- [What you are asked to do]: Give, as a bare number, the count of lines below that contain "just".

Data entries

____________

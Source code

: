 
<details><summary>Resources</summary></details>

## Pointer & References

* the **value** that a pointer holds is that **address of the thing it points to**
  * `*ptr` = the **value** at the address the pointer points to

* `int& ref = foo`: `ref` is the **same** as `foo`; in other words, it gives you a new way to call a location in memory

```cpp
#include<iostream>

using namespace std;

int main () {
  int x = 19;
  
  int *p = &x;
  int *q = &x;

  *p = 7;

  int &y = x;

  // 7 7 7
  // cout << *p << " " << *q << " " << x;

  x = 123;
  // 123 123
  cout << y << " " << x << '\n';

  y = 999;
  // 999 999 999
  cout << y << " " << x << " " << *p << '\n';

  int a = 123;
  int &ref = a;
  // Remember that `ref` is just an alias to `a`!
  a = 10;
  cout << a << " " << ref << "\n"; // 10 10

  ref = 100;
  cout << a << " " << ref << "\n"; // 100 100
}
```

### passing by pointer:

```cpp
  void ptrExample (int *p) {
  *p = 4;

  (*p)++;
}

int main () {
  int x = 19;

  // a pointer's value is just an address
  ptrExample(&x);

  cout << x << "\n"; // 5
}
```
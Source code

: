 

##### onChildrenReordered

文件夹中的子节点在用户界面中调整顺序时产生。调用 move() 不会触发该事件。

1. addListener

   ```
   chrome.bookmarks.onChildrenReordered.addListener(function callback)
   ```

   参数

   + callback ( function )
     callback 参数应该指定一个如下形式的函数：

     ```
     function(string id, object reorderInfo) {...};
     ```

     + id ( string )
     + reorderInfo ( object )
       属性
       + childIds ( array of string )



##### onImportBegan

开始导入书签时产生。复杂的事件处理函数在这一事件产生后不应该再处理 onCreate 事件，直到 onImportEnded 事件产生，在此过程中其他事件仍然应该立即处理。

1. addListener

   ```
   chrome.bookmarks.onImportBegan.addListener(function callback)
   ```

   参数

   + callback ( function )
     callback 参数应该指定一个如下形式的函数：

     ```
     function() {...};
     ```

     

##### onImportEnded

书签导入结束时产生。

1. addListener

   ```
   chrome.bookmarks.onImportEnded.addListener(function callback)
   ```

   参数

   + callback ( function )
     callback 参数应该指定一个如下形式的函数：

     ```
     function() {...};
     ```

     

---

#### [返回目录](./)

____________

- [Result for this exercise]: 2